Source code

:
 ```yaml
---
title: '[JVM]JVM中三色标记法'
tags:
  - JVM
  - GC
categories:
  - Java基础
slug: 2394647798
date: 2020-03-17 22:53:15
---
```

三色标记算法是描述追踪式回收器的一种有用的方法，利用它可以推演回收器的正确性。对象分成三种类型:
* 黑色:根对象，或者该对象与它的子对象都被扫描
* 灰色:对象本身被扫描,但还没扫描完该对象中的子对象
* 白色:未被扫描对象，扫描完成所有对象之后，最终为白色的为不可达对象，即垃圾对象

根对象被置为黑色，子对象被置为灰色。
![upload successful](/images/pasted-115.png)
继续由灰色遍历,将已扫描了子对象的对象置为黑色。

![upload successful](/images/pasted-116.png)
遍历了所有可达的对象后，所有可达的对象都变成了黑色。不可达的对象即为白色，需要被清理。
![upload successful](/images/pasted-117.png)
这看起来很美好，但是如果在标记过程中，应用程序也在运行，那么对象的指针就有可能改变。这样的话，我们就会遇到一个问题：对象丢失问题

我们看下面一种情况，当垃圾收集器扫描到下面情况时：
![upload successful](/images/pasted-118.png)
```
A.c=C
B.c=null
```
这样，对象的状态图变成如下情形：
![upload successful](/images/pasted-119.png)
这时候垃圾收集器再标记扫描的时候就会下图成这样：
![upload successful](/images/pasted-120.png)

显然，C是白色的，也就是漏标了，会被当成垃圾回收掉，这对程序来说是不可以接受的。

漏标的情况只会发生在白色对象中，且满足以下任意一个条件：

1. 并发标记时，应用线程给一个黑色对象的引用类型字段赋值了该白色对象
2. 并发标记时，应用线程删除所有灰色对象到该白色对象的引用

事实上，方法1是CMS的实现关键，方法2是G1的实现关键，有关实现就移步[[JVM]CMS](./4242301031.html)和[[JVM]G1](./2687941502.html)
---+---
■ ABOUT THIS TASK: What should appear is an exact copy of the lines from the one with "显然，C是白色的，也就是漏标了，会被当成垃圾回收掉，这对程序来说是不可以接受的。" through the end of the entries above, ends included, and no other text.

■ SOLUTION TO THE EXERCISE:
显然，C是白色的，也就是漏标了，会被当成垃圾回收掉，这对程序来说是不可以接受的。

漏标的情况只会发生在白色对象中，且满足以下任意一个条件：

1. 并发标记时，应用线程给一个黑色对象的引用类型字段赋值了该白色对象
2. 并发标记时，应用线程删除所有灰色对象到该白色对象的引用

事实上，方法1是CMS的实现关键，方法2是G1的实现关键，有关实现就移步[[JVM]CMS](./4242301031.html)和[[JVM]G1](./2687941502.html)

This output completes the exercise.